Marginal relief: A gradual increase in tax rate for profits between the lower and upper profit limits.
Small Profits Rate
For companies with profits up to £50,000, the small profits rate applies. This rate is currently set at 19%. It benefits smaller businesses by reducing their corporation tax liability compared to larger companies.
Main Rate
Companies with profits over £250,000 pay the main rate, which is currently 25%. This higher rate reflects the government’s approach to taxing more profitable companies at a greater rate.
Marginal Relief and Profit Limits
If your company’s profits fall between £50,000 and £250,000, you don’t pay the full 25% rate. Instead, marginal relief applies, which gradually increases your corporation tax liability from the small profits rate to the main rate.
This system uses upper and lower profit limits to calculate the exact amount of tax due. Marginal relief ensures a smooth transition between the two rates, preventing a sudden jump in tax liability as profits increase.
How Marginal Relief Works in Practice
Marginal relief reduces the corporation tax liability for companies earning profits between the lower and upper limits. The relief amount is calculated using a formula based on the difference between your profits and the thresholds.
For example, if your company makes £150,000 in profit:
The lower profit limit is £50,000.
The upper profit limit is £250,000.
Your profits fall in the marginal relief band.
You pay 19% on the first £50,000 and 25% on profits above £250,000, but for profits between these limits, marginal relief reduces the effective tax rate.
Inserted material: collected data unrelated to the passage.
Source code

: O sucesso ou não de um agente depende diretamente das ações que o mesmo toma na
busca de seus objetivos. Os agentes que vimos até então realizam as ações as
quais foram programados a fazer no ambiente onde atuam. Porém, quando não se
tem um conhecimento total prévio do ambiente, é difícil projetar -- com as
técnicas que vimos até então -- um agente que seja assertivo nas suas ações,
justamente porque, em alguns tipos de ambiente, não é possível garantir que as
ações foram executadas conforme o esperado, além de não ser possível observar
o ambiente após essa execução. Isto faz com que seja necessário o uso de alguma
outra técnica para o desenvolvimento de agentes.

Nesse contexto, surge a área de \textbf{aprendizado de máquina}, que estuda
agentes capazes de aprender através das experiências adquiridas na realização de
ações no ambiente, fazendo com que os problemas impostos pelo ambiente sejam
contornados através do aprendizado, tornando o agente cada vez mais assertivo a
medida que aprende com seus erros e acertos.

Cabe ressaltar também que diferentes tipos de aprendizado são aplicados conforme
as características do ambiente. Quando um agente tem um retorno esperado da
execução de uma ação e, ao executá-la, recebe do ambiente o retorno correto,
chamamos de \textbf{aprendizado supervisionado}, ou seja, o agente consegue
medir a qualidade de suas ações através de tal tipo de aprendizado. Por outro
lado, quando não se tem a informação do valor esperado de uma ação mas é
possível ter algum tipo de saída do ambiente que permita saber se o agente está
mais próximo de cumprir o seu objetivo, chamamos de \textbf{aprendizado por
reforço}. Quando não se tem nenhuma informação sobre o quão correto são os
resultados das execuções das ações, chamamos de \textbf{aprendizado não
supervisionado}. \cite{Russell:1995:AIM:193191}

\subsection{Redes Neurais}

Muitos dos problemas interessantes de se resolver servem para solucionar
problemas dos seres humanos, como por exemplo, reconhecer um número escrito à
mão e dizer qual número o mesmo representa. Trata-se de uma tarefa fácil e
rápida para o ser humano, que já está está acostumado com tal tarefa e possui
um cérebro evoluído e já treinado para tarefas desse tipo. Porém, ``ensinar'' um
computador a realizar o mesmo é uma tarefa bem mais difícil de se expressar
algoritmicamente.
This means your corporation tax liability increases gradually rather than jumping sharply from 19% to 25%.
Why Understanding These Rates Matters for Business Owners
Knowing how corporation tax rates apply helps you:
Plan cash flow: Anticipate tax payments and avoid surprises.
Make investment decisions: Understand how profits from new projects affect your tax bill.
Manage growth: Recognize when your company moves into a higher tax bracket.
Use tax reliefs effectively: Combine marginal relief with other allowances to reduce overall tax.
For example, a company earning £45,000 will pay 19% corporation tax, but if profits rise to £60,000, marginal relief means the tax rate on the extra £10,000 is less than 25%, softening the impact of growth on tax liability.

Special Considerations for Different Types of Companies
Some companies may face different rules or additional considerations:
Group companies: When companies are part of a group, profits and losses can sometimes be shared, affecting overall corporation tax liability.
Loss-making companies: Losses can be carried forward or back to offset profits in other years, reducing tax bills.
Investment companies: Certain investment profits may be taxed differently.
Non-resident companies: Tax rules vary for companies not resident in the UK but trading here.
Understanding how these factors interact with the marginal rate and profit limits can help you avoid costly mistakes.
Practical Tips for Managing Corporation Tax Liability
Keep accurate records: Track profits carefully to know when you cross profit limits.
Plan timing of income and expenses: Shifting income or expenses between accounting periods can affect which tax rate applies.
Consult a tax advisor: Complex cases, especially involving marginal relief, benefit from professional advice.
Use available reliefs: Research allowances like R&D tax credits or capital allowances to reduce taxable profits.
Review tax position regularly: Changes in profit levels or tax law can affect your corporation tax liability.
Summary
Corporation tax rates in the UK vary depending on your company’s profit level, with a small profits rate of 19%, a main rate of 25%, and marginal relief smoothing the transition between these rates. The upper and lower profit limits define where these rates apply, and understanding the marginal rate helps you calculate your exact corporation tax liability.



Very insightful article. Keen to see how these changes could affect both individuals and small businesses.